Com o intuito de contribuir para a qualificação da discussão sobre os desafios socioambientais envolvidos na geração hidrelétrica no país, o Instituto Acende Brasil desenvolveu, no âmbito do Programa de Pesquisa e Desenvolvimento (P&D) da Agência Nacional de Energia Elétrica (Aneel), o projeto "Análise socioeconômica e ambiental da implantação de usinas hidrelétricas".

Focado em municípios que tiveram o seu território abrangido por reservatórios de hidrelétricas, o estudo analisou por meio de técnicas econométricas o comportamento de 26 indicadores pertencentes a cinco eixos temáticos (Atividade Econômica, Saúde e Segurança Pública, Educação, Finanças Públicas e Meio Ambiente) durante as etapas de planejamento, construção e operação de hidrelétricas. Um banco de dados com mais de 2 milhões de registros foi construído para avaliar 168 usinas distribuídas por todo o território brasileiro.
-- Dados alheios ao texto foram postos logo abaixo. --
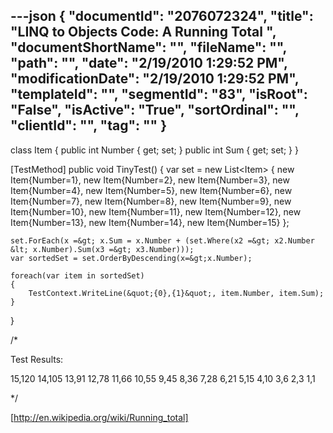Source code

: ---json
{
  "documentId": "2076072324",
  "title": "LINQ to Objects Code: A Running Total ",
  "documentShortName": "",
  "fileName": "",
  "path": "",
  "date": "2/19/2010 1:29:52 PM",
  "modificationDate": "2/19/2010 1:29:52 PM",
  "templateId": "",
  "segmentId": "83",
  "isRoot": "False",
  "isActive": "True",
  "sortOrdinal": "",
  "clientId": "",
  "tag": ""
}
---

class Item
{
    public int Number { get; set; }
    public int Sum { get; set; }
}

[TestMethod]
public void TinyTest()
{
    var set = new List&lt;Item&gt;
    {
        new Item{Number=1},
        new Item{Number=2},
        new Item{Number=3},
        new Item{Number=4},
        new Item{Number=5},
        new Item{Number=6},
        new Item{Number=7},
        new Item{Number=8},
        new Item{Number=9},
        new Item{Number=10},
        new Item{Number=11},
        new Item{Number=12},
        new Item{Number=13},
        new Item{Number=14},
        new Item{Number=15}
    };

    set.ForEach(x =&gt; x.Sum = x.Number + (set.Where(x2 =&gt; x2.Number &lt; x.Number).Sum(x3 =&gt; x3.Number)));
    var sortedSet = set.OrderByDescending(x=&gt;x.Number);

    foreach(var item in sortedSet)
    {
        TestContext.WriteLine(&quot;{0},{1}&quot;, item.Number, item.Sum);
    }
}

/*

Test Results:

15,120
14,105
13,91
12,78
11,66
10,55
9,45
8,36
7,28
6,21
5,15
4,10
3,6
2,3
1,1

*/

[http://en.wikipedia.org/wiki/Running_total]
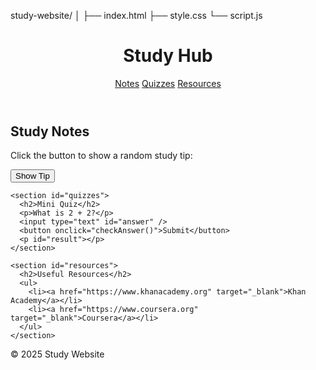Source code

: study-website/
│
├── index.html
├── style.css
└── script.js

<!DOCTYPE html>
<html lang="en">

<head>
  <meta charset="UTF-8" />
  <meta name="viewport" content="width=device-width, initial-scale=1.0" />
  <title>Study Website</title>
  <link rel="stylesheet" href="style.css" />
</head>

<body>
  <header>
    <h1>Study Hub</h1>
    <nav>
      <a href="#notes">Notes</a>
      <a href="#quizzes">Quizzes</a>
      <a href="#resources">Resources</a>
    </nav>
  </header>

  <main>
    <section id="notes">
      <h2>Study Notes</h2>
      <p>Click the button to show a random study tip:</p>
      <button onclick="showTip()">Show Tip</button>
      <p id="tip"></p>
    </section>

    <section id="quizzes">
      <h2>Mini Quiz</h2>
      <p>What is 2 + 2?</p>
      <input type="text" id="answer" />
      <button onclick="checkAnswer()">Submit</button>
      <p id="result"></p>
    </section>

    <section id="resources">
      <h2>Useful Resources</h2>
      <ul>
        <li><a href="https://www.khanacademy.org" target="_blank">Khan Academy</a></li>
        <li><a href="https://www.coursera.org" target="_blank">Coursera</a></li>
      </ul>
    </section>
  </main>

  <footer>
    <p>&copy; 2025 Study Website</p>
  </footer>

  <script src="script.js"></script>
</body>

</html>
Uma equipe multidisciplinar de físicos, biólogos, economistas, engenheiros e gestores ambientais se debruçou sobre o tema durante 30 meses.

A síntese dos resultados indica, de forma geral e resumida, que hidrelétricas não produzem efeitos exacerbados ou marcantes, sejam eles positivos ou negativos, sobre aspectos socioeconômicos dos municípios em que elas são construídas.
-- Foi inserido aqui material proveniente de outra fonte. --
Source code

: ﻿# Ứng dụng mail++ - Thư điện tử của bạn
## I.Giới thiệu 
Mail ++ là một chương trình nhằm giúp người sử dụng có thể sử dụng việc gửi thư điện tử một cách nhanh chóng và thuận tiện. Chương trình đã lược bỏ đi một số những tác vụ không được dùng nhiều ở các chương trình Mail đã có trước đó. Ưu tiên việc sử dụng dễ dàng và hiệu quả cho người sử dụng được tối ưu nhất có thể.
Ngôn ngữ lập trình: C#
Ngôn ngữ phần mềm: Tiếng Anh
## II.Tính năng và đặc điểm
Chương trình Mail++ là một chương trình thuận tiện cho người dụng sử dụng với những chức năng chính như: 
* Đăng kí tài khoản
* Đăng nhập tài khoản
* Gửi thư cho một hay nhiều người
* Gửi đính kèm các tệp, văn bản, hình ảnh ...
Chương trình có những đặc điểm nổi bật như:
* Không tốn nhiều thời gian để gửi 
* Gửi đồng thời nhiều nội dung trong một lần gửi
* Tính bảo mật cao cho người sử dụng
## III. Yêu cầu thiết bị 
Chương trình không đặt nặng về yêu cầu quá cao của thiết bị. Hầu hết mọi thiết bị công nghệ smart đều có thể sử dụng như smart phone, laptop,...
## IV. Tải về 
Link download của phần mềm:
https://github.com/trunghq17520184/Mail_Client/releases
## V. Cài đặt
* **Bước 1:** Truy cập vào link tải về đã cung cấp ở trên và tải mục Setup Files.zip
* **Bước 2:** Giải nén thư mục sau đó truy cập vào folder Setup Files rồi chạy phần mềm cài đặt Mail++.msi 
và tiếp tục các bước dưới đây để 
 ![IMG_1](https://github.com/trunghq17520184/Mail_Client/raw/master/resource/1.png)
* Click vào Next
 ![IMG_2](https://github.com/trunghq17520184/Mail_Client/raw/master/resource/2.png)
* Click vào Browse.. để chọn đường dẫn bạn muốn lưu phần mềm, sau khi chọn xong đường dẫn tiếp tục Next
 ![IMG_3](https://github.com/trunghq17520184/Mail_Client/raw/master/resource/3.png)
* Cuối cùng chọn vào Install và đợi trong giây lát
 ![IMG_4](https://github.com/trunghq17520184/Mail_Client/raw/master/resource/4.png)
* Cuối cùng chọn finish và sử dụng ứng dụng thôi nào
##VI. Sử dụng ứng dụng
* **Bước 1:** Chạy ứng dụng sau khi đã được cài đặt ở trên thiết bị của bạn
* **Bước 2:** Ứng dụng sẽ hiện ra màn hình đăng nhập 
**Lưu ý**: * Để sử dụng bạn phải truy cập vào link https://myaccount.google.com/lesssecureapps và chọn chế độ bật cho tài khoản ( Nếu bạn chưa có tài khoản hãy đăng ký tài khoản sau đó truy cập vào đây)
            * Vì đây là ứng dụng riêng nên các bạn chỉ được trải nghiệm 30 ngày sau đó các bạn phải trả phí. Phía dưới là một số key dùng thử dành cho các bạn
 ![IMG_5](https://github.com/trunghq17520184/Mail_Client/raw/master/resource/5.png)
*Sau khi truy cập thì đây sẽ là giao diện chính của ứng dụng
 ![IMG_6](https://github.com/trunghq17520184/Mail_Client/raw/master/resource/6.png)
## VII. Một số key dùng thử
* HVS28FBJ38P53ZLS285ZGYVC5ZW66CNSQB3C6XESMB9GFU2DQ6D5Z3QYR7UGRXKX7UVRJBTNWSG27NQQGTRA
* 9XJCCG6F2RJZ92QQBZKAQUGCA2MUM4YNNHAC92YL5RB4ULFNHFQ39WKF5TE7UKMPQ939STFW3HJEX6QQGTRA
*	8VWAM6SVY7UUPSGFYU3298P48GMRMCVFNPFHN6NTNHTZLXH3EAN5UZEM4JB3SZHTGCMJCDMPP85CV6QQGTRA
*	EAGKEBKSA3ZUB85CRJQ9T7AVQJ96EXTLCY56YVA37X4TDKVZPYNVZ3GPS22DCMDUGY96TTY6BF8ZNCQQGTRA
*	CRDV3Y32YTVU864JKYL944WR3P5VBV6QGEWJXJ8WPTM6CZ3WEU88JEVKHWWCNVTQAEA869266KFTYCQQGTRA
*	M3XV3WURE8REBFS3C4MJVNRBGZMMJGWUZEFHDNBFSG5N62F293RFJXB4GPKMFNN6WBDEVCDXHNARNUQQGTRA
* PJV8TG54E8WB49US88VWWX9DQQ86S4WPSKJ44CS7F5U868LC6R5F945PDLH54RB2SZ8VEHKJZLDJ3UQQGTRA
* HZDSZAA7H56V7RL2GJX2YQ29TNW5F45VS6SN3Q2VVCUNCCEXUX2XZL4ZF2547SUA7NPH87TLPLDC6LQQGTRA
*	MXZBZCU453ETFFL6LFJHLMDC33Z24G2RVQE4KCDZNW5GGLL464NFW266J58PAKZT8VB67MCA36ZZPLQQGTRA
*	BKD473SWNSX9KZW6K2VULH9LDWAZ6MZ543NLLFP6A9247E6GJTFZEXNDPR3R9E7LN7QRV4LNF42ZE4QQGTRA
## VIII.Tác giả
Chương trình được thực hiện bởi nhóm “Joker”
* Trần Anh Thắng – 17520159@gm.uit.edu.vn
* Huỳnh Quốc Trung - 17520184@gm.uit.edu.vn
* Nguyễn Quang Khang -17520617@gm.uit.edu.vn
Do ponto de vista econômico, o número de empregos e o salário nos municípios que recebem hidrelétricas são impactados positivamente durante a construção (aumento de 20% e 10%, respectivamente, quando comparados a municípios que não receberam hidrelétricas). Durante a operação, a mesma relação positiva com o salário médio é observada.

Em relação às finanças públicas, foram avaliadas a arrecadação de dois impostos (ISS e IPTU) e a receita orçamentária municipal. Nesta dimensão destacou-se o incremento, da ordem de 60%, da arrecadação de ISS ao longo da construção das hidrelétricas. Tal aumento, no entanto, não provoca modificações significativas na receita orçamentária dos municípios.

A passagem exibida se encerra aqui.